--- PROVIDED RECORDS Enclosed Below ---

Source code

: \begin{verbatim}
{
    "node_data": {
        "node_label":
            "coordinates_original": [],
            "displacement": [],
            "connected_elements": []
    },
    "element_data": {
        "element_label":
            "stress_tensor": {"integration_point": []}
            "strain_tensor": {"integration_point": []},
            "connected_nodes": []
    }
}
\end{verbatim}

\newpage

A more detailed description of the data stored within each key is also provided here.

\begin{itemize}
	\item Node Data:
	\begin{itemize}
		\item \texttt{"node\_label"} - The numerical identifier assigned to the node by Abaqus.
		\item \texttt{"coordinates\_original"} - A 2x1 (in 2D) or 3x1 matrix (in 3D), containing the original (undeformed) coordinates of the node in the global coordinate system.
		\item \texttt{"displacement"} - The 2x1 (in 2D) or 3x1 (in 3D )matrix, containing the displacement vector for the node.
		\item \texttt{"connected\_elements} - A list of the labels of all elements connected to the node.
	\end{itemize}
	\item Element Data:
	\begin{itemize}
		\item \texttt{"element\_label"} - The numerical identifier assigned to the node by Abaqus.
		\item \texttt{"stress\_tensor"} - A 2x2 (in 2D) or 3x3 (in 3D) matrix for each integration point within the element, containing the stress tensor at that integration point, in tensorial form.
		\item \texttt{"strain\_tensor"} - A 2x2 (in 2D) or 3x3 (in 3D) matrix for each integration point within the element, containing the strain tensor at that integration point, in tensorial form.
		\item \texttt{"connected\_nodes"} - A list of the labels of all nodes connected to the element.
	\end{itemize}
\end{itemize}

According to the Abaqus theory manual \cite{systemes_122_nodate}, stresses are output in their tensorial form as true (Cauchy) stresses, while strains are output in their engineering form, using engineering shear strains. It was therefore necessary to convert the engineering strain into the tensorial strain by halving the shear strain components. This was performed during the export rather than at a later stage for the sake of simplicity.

--- End of Enclosed PROVIDED RECORDS ---

REQUIREMENT:
Scan the lines above for "Abaqus" and state how many match, nothing more.

SOLUTION TO THIS PROBLEM:
3